[Stored data — start]

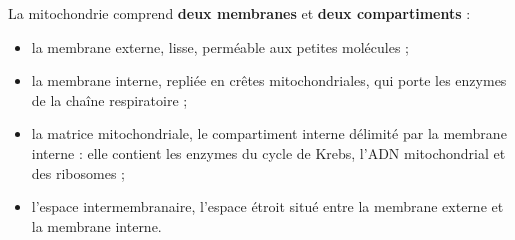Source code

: \documentclass[11pt]{article}
\newcommand{\cle}[1]{{\popxbold\color{popdark}#1}}
\begin{document}
\begin{definition}
La mitochondrie comprend \textbf{deux membranes} et \textbf{deux compartiments} :
\begin{itemize}
\item la \cle{membrane externe}, lisse, perméable aux petites molécules ;
\item la \cle{membrane interne}, repliée en \cle{crêtes mitochondriales}, qui porte les enzymes de la chaîne respiratoire ;
\item la \cle{matrice mitochondriale}, le compartiment interne délimité par la membrane interne : elle contient les enzymes du cycle de Krebs, l'ADN mitochondrial et des ribosomes ;
\item l'\cle{espace intermembranaire}, l'espace étroit situé entre la membrane externe et la membrane interne.
\end{itemize}
\end{definition}
\end{document}
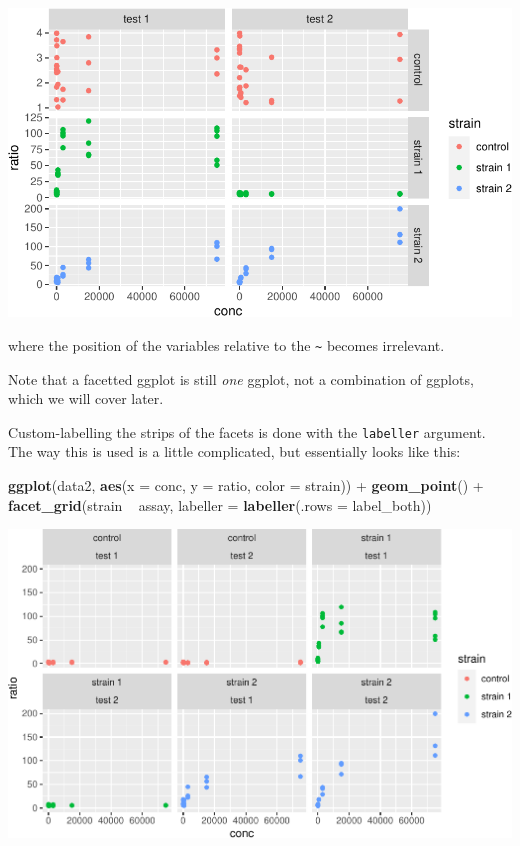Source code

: \documentclass[]{book}
\newenvironment{Shaded}{}{}
\newcommand{\DataTypeTok}[1]{\textcolor[rgb]{0.56,0.13,0.00}{#1}}
\newcommand{\KeywordTok}[1]{\textcolor[rgb]{0.00,0.44,0.13}{\textbf{#1}}}
\newcommand{\NormalTok}[1]{#1}
\newcommand{\OperatorTok}[1]{\textcolor[rgb]{0.40,0.40,0.40}{#1}}
\newcommand{\StringTok}[1]{\textcolor[rgb]{0.25,0.44,0.63}{#1}}
\begin{document}
\begin{center}\includegraphics[width=\textwidth]{TRES-Tidy-Tutorial_files/figure-latex/unnamed-chunk-132-1} \end{center}

where the position of the variables relative to the \texttt{\textasciitilde{}} becomes irrelevant.

Note that a facetted ggplot is still \emph{one} ggplot, not a combination of ggplots, which we will cover later.

Custom-labelling the strips of the facets is done with the \texttt{labeller} argument. The way this is used is a little complicated, but essentially looks like this:

\begin{Shaded}
\begin{Highlighting}[]
\KeywordTok{ggplot}\NormalTok{(data2, }\KeywordTok{aes}\NormalTok{(}\DataTypeTok{x =}\NormalTok{ conc, }\DataTypeTok{y =}\NormalTok{ ratio, }\DataTypeTok{color =}\NormalTok{ strain)) }\OperatorTok{+}
\StringTok{  }\KeywordTok{geom_point}\NormalTok{() }\OperatorTok{+}
\StringTok{  }\KeywordTok{facet_grid}\NormalTok{(strain }\OperatorTok{~}\StringTok{ }\NormalTok{assay, }\DataTypeTok{labeller =} \KeywordTok{labeller}\NormalTok{(}\DataTypeTok{.rows =}\NormalTok{ label_both))}
\end{Highlighting}
\end{Shaded}

\begin{center}\includegraphics[width=\textwidth]{TRES-Tidy-Tutorial_files/figure-latex/unnamed-chunk-133-1} \end{center}
\end{document}
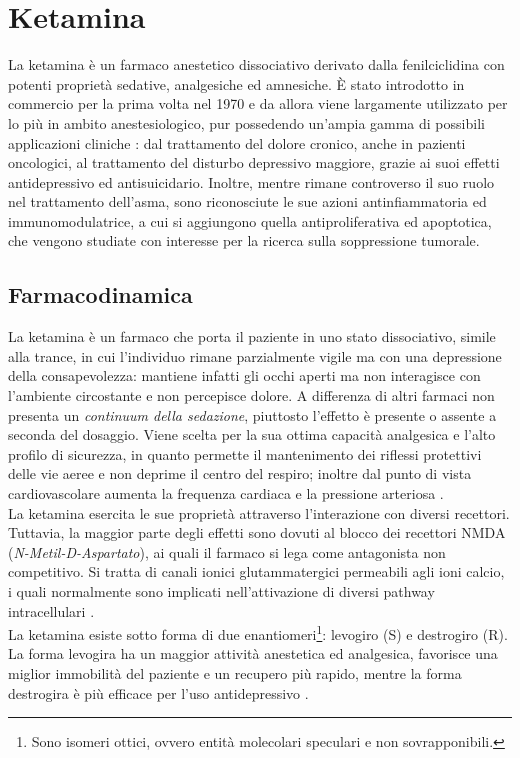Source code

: \section{Ketamina}

La ketamina è un farmaco anestetico dissociativo derivato dalla fenilciclidina con potenti proprietà sedative, analgesiche ed amnesiche. \`E stato introdotto in commercio per la prima volta nel 1970 e da allora viene largamente utilizzato per lo più in ambito anestesiologico, pur possedendo un'ampia gamma di possibili applicazioni cliniche \cite{Ketamineapplication2019}: dal trattamento del dolore cronico, anche in pazienti oncologici, al trattamento del disturbo depressivo maggiore, grazie ai suoi effetti antidepressivo ed antisuicidario. Inoltre, mentre rimane controverso il suo ruolo nel trattamento dell'asma, sono riconosciute le sue azioni antinfiammatoria ed immunomodulatrice, a cui si aggiungono quella antiproliferativa ed apoptotica, che vengono studiate con interesse per la ricerca sulla soppressione tumorale.

\subsection*{Farmacodinamica}

La ketamina è un farmaco che porta il paziente in uno stato dissociativo, simile alla trance, in cui l'individuo rimane parzialmente vigile ma con una depressione della consapevolezza: mantiene infatti gli occhi aperti ma non interagisce con l'ambiente circostante e non percepisce dolore. A differenza di altri farmaci non presenta un \emph{continuum della sedazione}, piuttosto l'effetto è presente o assente a seconda del dosaggio. Viene scelta per la sua ottima capacità analgesica e l'alto profilo di sicurezza, in quanto permette il mantenimento dei riflessi protettivi delle vie aeree e non deprime il centro del respiro; inoltre dal punto di vista cardiovascolare aumenta la frequenza cardiaca e la pressione arteriosa \cite{Krauss2006}. 
\\La ketamina esercita le sue proprietà attraverso l'interazione con diversi recettori. Tuttavia, la maggior parte degli effetti sono dovuti al blocco dei recettori NMDA (\emph{N-Metil-D-Aspartato}), ai quali il farmaco si lega come antagonista non competitivo. Si tratta di canali ionici glutammatergici permeabili agli ioni calcio, i quali normalmente sono implicati nell'attivazione di diversi pathway intracellulari \cite{Zanos2018}.
\\La ketamina esiste sotto forma di due enantiomeri\footnote{Sono isomeri ottici, ovvero entità molecolari speculari e non sovrapponibili.}: levogiro (S) e destrogiro (R). La forma levogira ha un maggior attività anestetica ed analgesica, favorisce una miglior immobilità del paziente e un recupero più rapido, mentre la forma destrogira è più efficace per l'uso antidepressivo \cite{Simeupsedazione}.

[Stored data — finish]

Check each line of the listing above. Copy the ones with the word "Highlighting".

(Task output)
\begin{Highlighting}[]
\end{Highlighting}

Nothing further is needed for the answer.